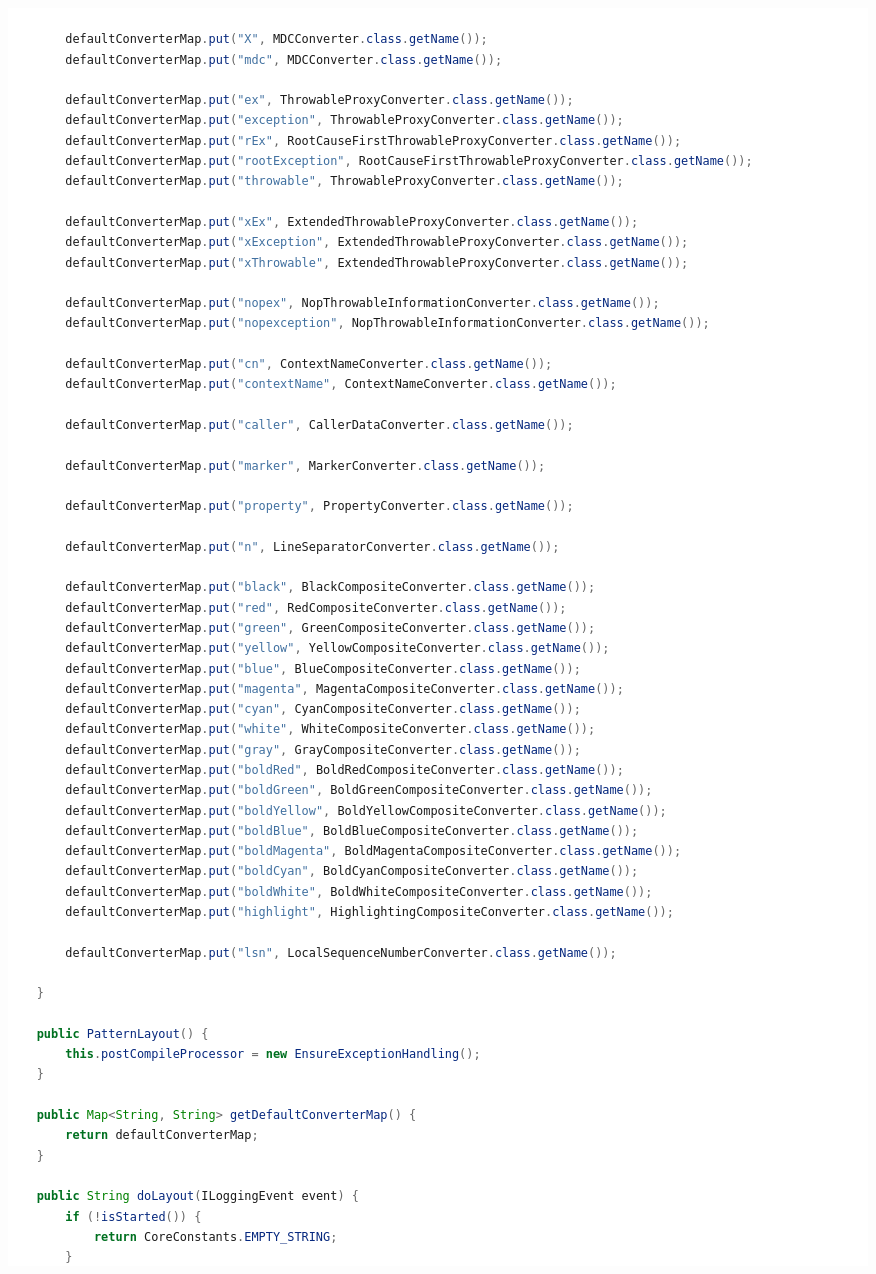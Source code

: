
 ```java

        defaultConverterMap.put("X", MDCConverter.class.getName());
        defaultConverterMap.put("mdc", MDCConverter.class.getName());

        defaultConverterMap.put("ex", ThrowableProxyConverter.class.getName());
        defaultConverterMap.put("exception", ThrowableProxyConverter.class.getName());
        defaultConverterMap.put("rEx", RootCauseFirstThrowableProxyConverter.class.getName());
        defaultConverterMap.put("rootException", RootCauseFirstThrowableProxyConverter.class.getName());
        defaultConverterMap.put("throwable", ThrowableProxyConverter.class.getName());

        defaultConverterMap.put("xEx", ExtendedThrowableProxyConverter.class.getName());
        defaultConverterMap.put("xException", ExtendedThrowableProxyConverter.class.getName());
        defaultConverterMap.put("xThrowable", ExtendedThrowableProxyConverter.class.getName());

        defaultConverterMap.put("nopex", NopThrowableInformationConverter.class.getName());
        defaultConverterMap.put("nopexception", NopThrowableInformationConverter.class.getName());

        defaultConverterMap.put("cn", ContextNameConverter.class.getName());
        defaultConverterMap.put("contextName", ContextNameConverter.class.getName());

        defaultConverterMap.put("caller", CallerDataConverter.class.getName());

        defaultConverterMap.put("marker", MarkerConverter.class.getName());

        defaultConverterMap.put("property", PropertyConverter.class.getName());

        defaultConverterMap.put("n", LineSeparatorConverter.class.getName());

        defaultConverterMap.put("black", BlackCompositeConverter.class.getName());
        defaultConverterMap.put("red", RedCompositeConverter.class.getName());
        defaultConverterMap.put("green", GreenCompositeConverter.class.getName());
        defaultConverterMap.put("yellow", YellowCompositeConverter.class.getName());
        defaultConverterMap.put("blue", BlueCompositeConverter.class.getName());
        defaultConverterMap.put("magenta", MagentaCompositeConverter.class.getName());
        defaultConverterMap.put("cyan", CyanCompositeConverter.class.getName());
        defaultConverterMap.put("white", WhiteCompositeConverter.class.getName());
        defaultConverterMap.put("gray", GrayCompositeConverter.class.getName());
        defaultConverterMap.put("boldRed", BoldRedCompositeConverter.class.getName());
        defaultConverterMap.put("boldGreen", BoldGreenCompositeConverter.class.getName());
        defaultConverterMap.put("boldYellow", BoldYellowCompositeConverter.class.getName());
        defaultConverterMap.put("boldBlue", BoldBlueCompositeConverter.class.getName());
        defaultConverterMap.put("boldMagenta", BoldMagentaCompositeConverter.class.getName());
        defaultConverterMap.put("boldCyan", BoldCyanCompositeConverter.class.getName());
        defaultConverterMap.put("boldWhite", BoldWhiteCompositeConverter.class.getName());
        defaultConverterMap.put("highlight", HighlightingCompositeConverter.class.getName());

        defaultConverterMap.put("lsn", LocalSequenceNumberConverter.class.getName());

    }

    public PatternLayout() {
        this.postCompileProcessor = new EnsureExceptionHandling();
    }

    public Map<String, String> getDefaultConverterMap() {
        return defaultConverterMap;
    }

    public String doLayout(ILoggingEvent event) {
        if (!isStarted()) {
            return CoreConstants.EMPTY_STRING;
        }
```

# Task requirements:
Keep each line of the records exactly as it is while transcribing them, but leave the images behind.

# Solution to this problem:
Source code

:
 ```java

        defaultConverterMap.put("X", MDCConverter.class.getName());
        defaultConverterMap.put("mdc", MDCConverter.class.getName());

        defaultConverterMap.put("ex", ThrowableProxyConverter.class.getName());
        defaultConverterMap.put("exception", ThrowableProxyConverter.class.getName());
        defaultConverterMap.put("rEx", RootCauseFirstThrowableProxyConverter.class.getName());
        defaultConverterMap.put("rootException", RootCauseFirstThrowableProxyConverter.class.getName());
        defaultConverterMap.put("throwable", ThrowableProxyConverter.class.getName());

        defaultConverterMap.put("xEx", ExtendedThrowableProxyConverter.class.getName());
        defaultConverterMap.put("xException", ExtendedThrowableProxyConverter.class.getName());
        defaultConverterMap.put("xThrowable", ExtendedThrowableProxyConverter.class.getName());

        defaultConverterMap.put("nopex", NopThrowableInformationConverter.class.getName());
        defaultConverterMap.put("nopexception", NopThrowableInformationConverter.class.getName());

        defaultConverterMap.put("cn", ContextNameConverter.class.getName());
        defaultConverterMap.put("contextName", ContextNameConverter.class.getName());

        defaultConverterMap.put("caller", CallerDataConverter.class.getName());

        defaultConverterMap.put("marker", MarkerConverter.class.getName());

        defaultConverterMap.put("property", PropertyConverter.class.getName());

        defaultConverterMap.put("n", LineSeparatorConverter.class.getName());

        defaultConverterMap.put("black", BlackCompositeConverter.class.getName());
        defaultConverterMap.put("red", RedCompositeConverter.class.getName());
        defaultConverterMap.put("green", GreenCompositeConverter.class.getName());
        defaultConverterMap.put("yellow", YellowCompositeConverter.class.getName());
        defaultConverterMap.put("blue", BlueCompositeConverter.class.getName());
        defaultConverterMap.put("magenta", MagentaCompositeConverter.class.getName());
        defaultConverterMap.put("cyan", CyanCompositeConverter.class.getName());
        defaultConverterMap.put("white", WhiteCompositeConverter.class.getName());
        defaultConverterMap.put("gray", GrayCompositeConverter.class.getName());
        defaultConverterMap.put("boldRed", BoldRedCompositeConverter.class.getName());
        defaultConverterMap.put("boldGreen", BoldGreenCompositeConverter.class.getName());
        defaultConverterMap.put("boldYellow", BoldYellowCompositeConverter.class.getName());
        defaultConverterMap.put("boldBlue", BoldBlueCompositeConverter.class.getName());
        defaultConverterMap.put("boldMagenta", BoldMagentaCompositeConverter.class.getName());
        defaultConverterMap.put("boldCyan", BoldCyanCompositeConverter.class.getName());
        defaultConverterMap.put("boldWhite", BoldWhiteCompositeConverter.class.getName());
        defaultConverterMap.put("highlight", HighlightingCompositeConverter.class.getName());

        defaultConverterMap.put("lsn", LocalSequenceNumberConverter.class.getName());

    }

    public PatternLayout() {
        this.postCompileProcessor = new EnsureExceptionHandling();
    }

    public Map<String, String> getDefaultConverterMap() {
        return defaultConverterMap;
    }

    public String doLayout(ILoggingEvent event) {
        if (!isStarted()) {
            return CoreConstants.EMPTY_STRING;
        }
```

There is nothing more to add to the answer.